### Task details
Each line of the data that mentions the string "version" needs to be identified and copied.

(Dataset entries)
++++
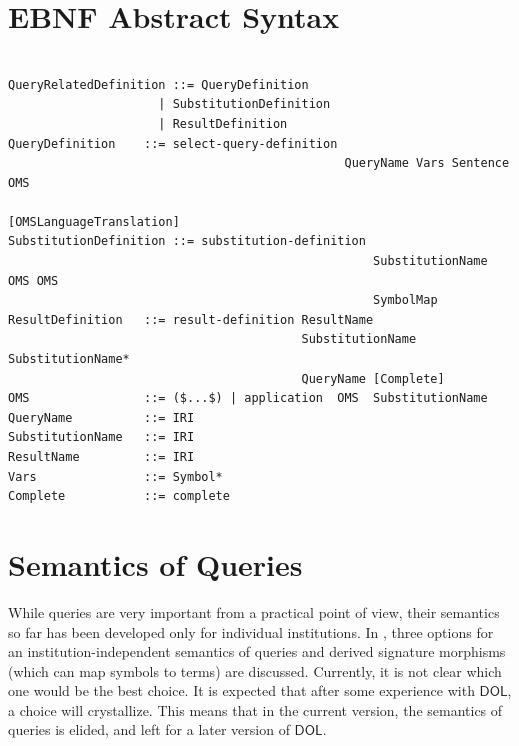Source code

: \documentclass[10pt,fleqn,final]{scrreprt}
\newcommand*{\syntax}[1]{\texttt{#1}}
\newcommand{\semdom}[1]{
\begin{center}
\fbox{$#1$}
\end{center}
}
\newcommand*{\DOL}{\ensuremath{\mathsf{DOL}}\xspace}
\newcommand{\sclause}[1]{\section{#1}}
\begin{document}
\sclause{EBNF Abstract Syntax}


\begin{lstlisting}[language=ebnf,escapeinside={()},mathescape]  % abstract syntax

QueryRelatedDefinition ::= QueryDefinition
                     | SubstitutionDefinition
                     | ResultDefinition
QueryDefinition    ::= select-query-definition
                                               QueryName Vars Sentence OMS
                                               [OMSLanguageTranslation]
SubstitutionDefinition ::= substitution-definition
                                                   SubstitutionName OMS OMS
                                                   SymbolMap
ResultDefinition   ::= result-definition ResultName
                                         SubstitutionName SubstitutionName*
                                         QueryName [Complete]
OMS                ::= ($...$) | application  OMS  SubstitutionName 
QueryName          ::= IRI
SubstitutionName   ::= IRI
ResultName         ::= IRI
Vars               ::= Symbol*
Complete           ::= complete
\end{lstlisting}


\sclause{Semantics of Queries}\label{s:sem-queries}

While queries are very important from a practical point of view, their
semantics so far has been developed only for individual institutions.
In \cite{MossakowskiEtAl15a}, three options for an
institution-independent semantics of queries and derived signature
morphisms (which can map symbols to terms) are discussed. Currently,
it is not clear which one would be the best choice. It is expected
that after some experience with \DOL, a choice will crystallize. This
means that in the current version, the semantics of queries is
elided, and left for a later version of \DOL.

%
%
%
%

\end{document}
++++
### Worked solution
means that in the current version, the semantics of queries is
elided, and left for a later version of \DOL.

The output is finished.